▶ [What needs to be done]: The answer should match the entries below word for word, minus their pictures.

[Document images with source code]
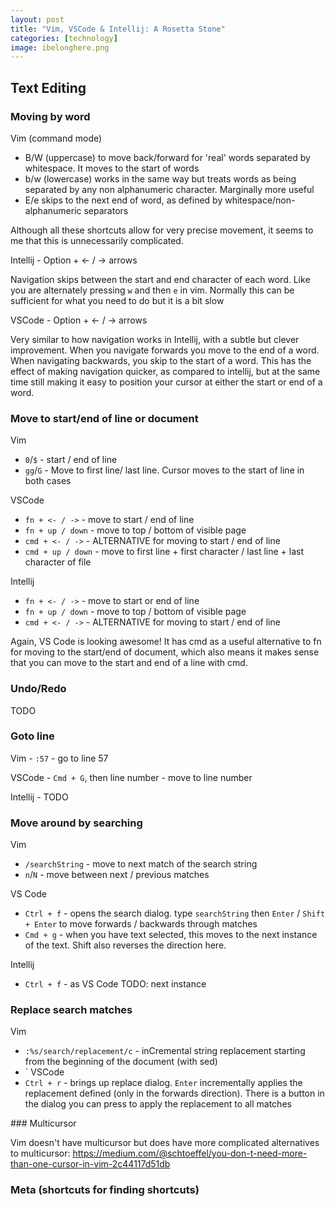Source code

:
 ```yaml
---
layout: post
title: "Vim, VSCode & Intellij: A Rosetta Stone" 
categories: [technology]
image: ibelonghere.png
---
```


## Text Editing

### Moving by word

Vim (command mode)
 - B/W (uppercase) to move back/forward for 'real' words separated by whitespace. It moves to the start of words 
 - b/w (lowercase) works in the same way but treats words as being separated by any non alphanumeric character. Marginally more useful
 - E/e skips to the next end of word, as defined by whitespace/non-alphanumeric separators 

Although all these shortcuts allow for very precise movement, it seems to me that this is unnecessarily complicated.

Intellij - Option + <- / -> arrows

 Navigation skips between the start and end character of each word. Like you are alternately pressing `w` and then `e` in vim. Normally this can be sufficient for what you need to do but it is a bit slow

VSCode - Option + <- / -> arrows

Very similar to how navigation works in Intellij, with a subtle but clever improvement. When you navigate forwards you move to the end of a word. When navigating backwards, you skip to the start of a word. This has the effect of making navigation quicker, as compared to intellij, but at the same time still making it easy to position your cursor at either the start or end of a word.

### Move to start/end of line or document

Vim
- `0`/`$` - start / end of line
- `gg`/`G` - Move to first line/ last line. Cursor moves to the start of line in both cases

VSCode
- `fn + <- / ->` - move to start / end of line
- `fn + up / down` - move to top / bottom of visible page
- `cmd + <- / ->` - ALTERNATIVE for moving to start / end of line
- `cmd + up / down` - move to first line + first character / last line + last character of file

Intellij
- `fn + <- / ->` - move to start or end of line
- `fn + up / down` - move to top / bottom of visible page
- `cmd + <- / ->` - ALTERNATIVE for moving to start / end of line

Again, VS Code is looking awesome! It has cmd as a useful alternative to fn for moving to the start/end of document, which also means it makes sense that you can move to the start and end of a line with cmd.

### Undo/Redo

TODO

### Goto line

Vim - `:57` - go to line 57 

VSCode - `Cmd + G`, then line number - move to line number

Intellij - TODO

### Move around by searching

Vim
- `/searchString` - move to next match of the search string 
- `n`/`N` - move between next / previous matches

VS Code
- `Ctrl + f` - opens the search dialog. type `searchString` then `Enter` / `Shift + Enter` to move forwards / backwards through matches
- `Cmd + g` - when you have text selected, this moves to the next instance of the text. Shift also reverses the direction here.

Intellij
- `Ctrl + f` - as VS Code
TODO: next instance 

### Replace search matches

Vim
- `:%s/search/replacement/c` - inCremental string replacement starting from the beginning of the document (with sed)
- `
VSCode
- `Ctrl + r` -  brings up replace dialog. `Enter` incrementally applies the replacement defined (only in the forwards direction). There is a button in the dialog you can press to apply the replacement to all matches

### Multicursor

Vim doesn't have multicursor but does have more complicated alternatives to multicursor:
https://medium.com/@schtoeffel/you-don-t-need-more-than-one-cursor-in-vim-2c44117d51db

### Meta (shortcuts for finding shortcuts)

▶ [Response]:
Source code

:
 ```yaml
---
layout: post
title: "Vim, VSCode & Intellij: A Rosetta Stone" 
categories: [technology]
image: ibelonghere.png
---
```


## Text Editing

### Moving by word

Vim (command mode)
 - B/W (uppercase) to move back/forward for 'real' words separated by whitespace. It moves to the start of words 
 - b/w (lowercase) works in the same way but treats words as being separated by any non alphanumeric character. Marginally more useful
 - E/e skips to the next end of word, as defined by whitespace/non-alphanumeric separators 

Although all these shortcuts allow for very precise movement, it seems to me that this is unnecessarily complicated.

Intellij - Option + <- / -> arrows

 Navigation skips between the start and end character of each word. Like you are alternately pressing `w` and then `e` in vim. Normally this can be sufficient for what you need to do but it is a bit slow

VSCode - Option + <- / -> arrows

Very similar to how navigation works in Intellij, with a subtle but clever improvement. When you navigate forwards you move to the end of a word. When navigating backwards, you skip to the start of a word. This has the effect of making navigation quicker, as compared to intellij, but at the same time still making it easy to position your cursor at either the start or end of a word.

### Move to start/end of line or document

Vim
- `0`/`$` - start / end of line
- `gg`/`G` - Move to first line/ last line. Cursor moves to the start of line in both cases

VSCode
- `fn + <- / ->` - move to start / end of line
- `fn + up / down` - move to top / bottom of visible page
- `cmd + <- / ->` - ALTERNATIVE for moving to start / end of line
- `cmd + up / down` - move to first line + first character / last line + last character of file

Intellij
- `fn + <- / ->` - move to start or end of line
- `fn + up / down` - move to top / bottom of visible page
- `cmd + <- / ->` - ALTERNATIVE for moving to start / end of line

Again, VS Code is looking awesome! It has cmd as a useful alternative to fn for moving to the start/end of document, which also means it makes sense that you can move to the start and end of a line with cmd.

### Undo/Redo

TODO

### Goto line

Vim - `:57` - go to line 57 

VSCode - `Cmd + G`, then line number - move to line number

Intellij - TODO

### Move around by searching

Vim
- `/searchString` - move to next match of the search string 
- `n`/`N` - move between next / previous matches

VS Code
- `Ctrl + f` - opens the search dialog. type `searchString` then `Enter` / `Shift + Enter` to move forwards / backwards through matches
- `Cmd + g` - when you have text selected, this moves to the next instance of the text. Shift also reverses the direction here.

Intellij
- `Ctrl + f` - as VS Code
TODO: next instance 

### Replace search matches

Vim
- `:%s/search/replacement/c` - inCremental string replacement starting from the beginning of the document (with sed)
- `
VSCode
- `Ctrl + r` -  brings up replace dialog. `Enter` incrementally applies the replacement defined (only in the forwards direction). There is a button in the dialog you can press to apply the replacement to all matches

### Multicursor

Vim doesn't have multicursor but does have more complicated alternatives to multicursor:
https://medium.com/@schtoeffel/you-don-t-need-more-than-one-cursor-in-vim-2c44117d51db

### Meta (shortcuts for finding shortcuts)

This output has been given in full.